ECLI:NL:CBB:2024:375
College van Beroep voor het bedrijfsleven
- Proces-verbaal
- H. van den Heuvel
- Rechtspraak.nl
Beoordeling van de subsidieaanvraag op basis van de Regeling subsidie vaste lasten financiering COVID-19
In deze zaak heeft het College van Beroep voor het bedrijfsleven op 13 mei 2024 uitspraak gedaan in het kader van een beroep van een onderneming tegen de beslissing van de minister van Economische Zaken en Klimaat. De minister had de subsidie op grond van de Regeling subsidie vaste lasten financiering COVID-19 (TVL) voor het eerste kwartaal van 2021 vastgesteld op nihil en het betaalde voorschot teruggevorderd. De onderneming betwistte deze beslissing en stelde dat de minister niet mocht uitgaan van de aangifte voor de omzetbelasting, omdat deze alleen de gefactureerde omzet zou weergeven en niet de gerealiseerde omzet. Het College oordeelde echter dat de minister terecht de aangifte omzetbelasting als uitgangspunt had genomen, aangezien de onderneming niet betwistte dat de minister de TVL op de juiste wijze had toegepast.

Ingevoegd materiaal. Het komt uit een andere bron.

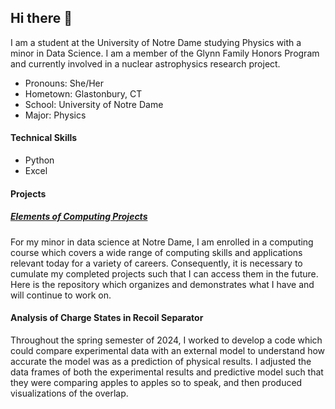 ## Hi there 👋

I am a student at the University of Notre Dame studying Physics with a minor in Data Science. I am a member of the Glynn Family Honors Program and currently involved in a nuclear astrophysics research project.

- Pronouns: She/Her
- Hometown: Glastonbury, CT
- School: University of Notre Dame
- Major: Physics

#### Technical Skills

- Python
- Excel

#### Projects

##### [Elements of Computing Projects](https://github.com/julia-dunn/DUNN-Python-Portfolio.git)

For my minor in data science at Notre Dame, I am enrolled in a computing course which covers a wide range of computing skills and applications relevant today for a variety of careers. Consequently, it is necessary to cumulate my completed projects such that I can access them in the future. Here is the repository which organizes and demonstrates what I have and will continue to work on.

#### Analysis of Charge States in Recoil Separator 

Throughout the spring semester of 2024, I worked to develop a code which could compare experimental data with an external model to understand how accurate the model was as a prediction of physical results. I adjusted the data frames of both the experimental results and predictive model such that they were comparing apples to apples so to speak, and then produced visualizations of the overlap. 

<!--
**julia-dunn/julia-dunn** is a ✨ _special_ ✨ repository because its `README.md` (this file) appears on your GitHub profile.

Here are some ideas to get you started:

- 🔭 I’m currently working on ...
- 🌱 I’m currently learning ...
- 👯 I’m looking to collaborate on ...
- 🤔 I’m looking for help with ...
- 💬 Ask me about ...
- 📫 How to reach me: ...
- 😄 Pronouns: ...
- ⚡ Fun fact: ...
-->
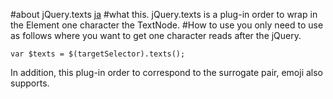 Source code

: #about jQuery.texts
[ja][]
#what this.
jQuery.texts is a plug-in order to wrap in the Element one character the TextNode.
#How to use
you only need to use as follows where you want to get one character reads after the jQuery.

    var $texts = $(targetSelector).texts();

In addition, this plug-in order to correspond to the surrogate pair, emoji also supports.

[ja]: README.ja.md "README(ja)" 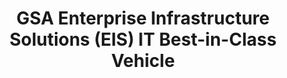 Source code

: ---
highlight: "false" 
title: "GSA Enterprise Infrastructure Solutions (EIS) IT Best-in-Class Vehicle"
description: "Enterprise Infrastructure Solutions (EIS) is the go-to contract for enterprise telecommunications and networking solutions."
url-link: "https://www.gsa.gov/technology/it-contract-vehicles-and-purchasing-programs/telecommunications-and-network-services/enterprise-infrastructure-solutions"
type: "HTML"
gov-only: "false"
is-external: "true"
publication-date: "May 01, 2023"
reading-time: "5"
resource-type: "Information Slick"
filter: "contract-solutions"
audience: "contracts-acquisitions"
branded-offerings: "acquisition-policy-it-category"
--- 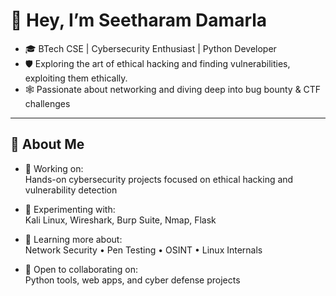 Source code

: # 👋 Hey, I’m Seetharam Damarla

- 🎓 BTech CSE | Cybersecurity Enthusiast | Python Developer  
- 🛡️ Exploring the art of ethical hacking and finding vulnerabilities, exploiting them ethically.
- 🕸️ Passionate about networking and diving deep into bug bounty & CTF challenges


---

## 🧠 About Me

- 🔧 Working on:  
     Hands-on cybersecurity projects focused on ethical hacking and vulnerability detection

- 🧪 Experimenting with:  
     Kali Linux, Wireshark, Burp Suite, Nmap, Flask

- 🌱 Learning more about:  
     Network Security • Pen Testing • OSINT • Linux Internals

- 🤝 Open to collaborating on:  
     Python tools, web apps, and cyber defense projects

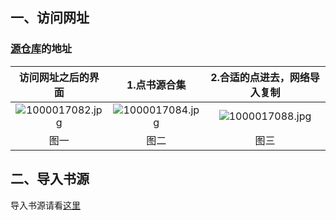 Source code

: ## 一、访问网址
### [源仓库](https://www.yckceo.com/yuedu/index/index.html)的地址

| 访问网址之后的界面 | 1.点书源合集 |  2.合适的点进去，网络导入复制 | 
|:-----:|:-----:|:-----:|
| ![1000017082.jpg](https://wp-cdn.4ce.cn/v2/2a669f2c393ae5c86d49a.jpg) | ![1000017084.jpg](https://wp-cdn.4ce.cn/v2/c058b88608100008ff2cc.jpg) | ![1000017088.jpg](https://wp-cdn.4ce.cn/v2/a0b4fca592126eb844cad.jpg)|
| 图一 | 图二 | 图三 |
## 二、导入书源
导入书源请看[这里](https://blog.hanli.us.kg/post/3.html)
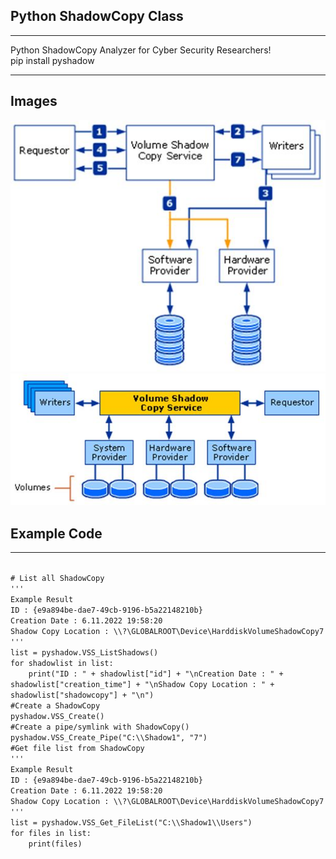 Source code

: <h2>Python ShadowCopy Class</h2>
<hr></hr>
<p>Python ShadowCopy Analyzer for Cyber Security Researchers!<br>pip install pyshadow</p>
<hr></hr>
<h2>Images</h2>
<img src="Shadow copy creation process.jpg" />
<img src="Architectural diagram of Volume Shadow Copy Service.jpg" />
<h2>Example Code</h2>
<hr></hr>
<code>
# List all ShadowCopy
'''
Example Result
ID : {e9a894be-dae7-49cb-9196-b5a22148210b}
Creation Date : 6.11.2022 19:58:20
Shadow Copy Location : \\?\GLOBALROOT\Device\HarddiskVolumeShadowCopy7
'''
list = pyshadow.VSS_ListShadows()
for shadowlist in list:
    print("ID : " + shadowlist["id"] + "\nCreation Date : " + shadowlist["creation_time"] + "\nShadow Copy Location : " + shadowlist["shadowcopy"] + "\n")
#Create a ShadowCopy
pyshadow.VSS_Create()
#Create a pipe/symlink with ShadowCopy()
pyshadow.VSS_Create_Pipe("C:\\Shadow1", "7")
#Get file list from ShadowCopy
'''
Example Result
ID : {e9a894be-dae7-49cb-9196-b5a22148210b}
Creation Date : 6.11.2022 19:58:20
Shadow Copy Location : \\?\GLOBALROOT\Device\HarddiskVolumeShadowCopy7
'''
list = pyshadow.VSS_Get_FileList("C:\\Shadow1\\Users")
for files in list:
    print(files)
</code>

Het College benadrukte dat de datum van de factuur bepalend is voor het tijdvak waarin de btw moet worden afgedragen, en dat de datum van levering van de dienst niet relevant is voor de TVL. De onderneming had geen gronden aangevoerd die zouden rechtvaardigen dat de minister zou moeten afwijken van de gerapporteerde omzet. Bovendien werd opgemerkt dat de vergelijking met de NOW-regeling niet opging, omdat deze regeling andere voorwaarden kent. Het College concludeerde dat de minister zich terecht op het standpunt had gesteld dat de onderneming niet voldeed aan de voorwaarde van ten minste 30% omzetverlies, en dat de verplichting tot nihilstelling passend was bij de aard en doel van de TVL. De terugvordering van het voorschot werd eveneens gerechtvaardigd, aangezien de onderneming geen gronden had aangevoerd tegen deze terugvordering.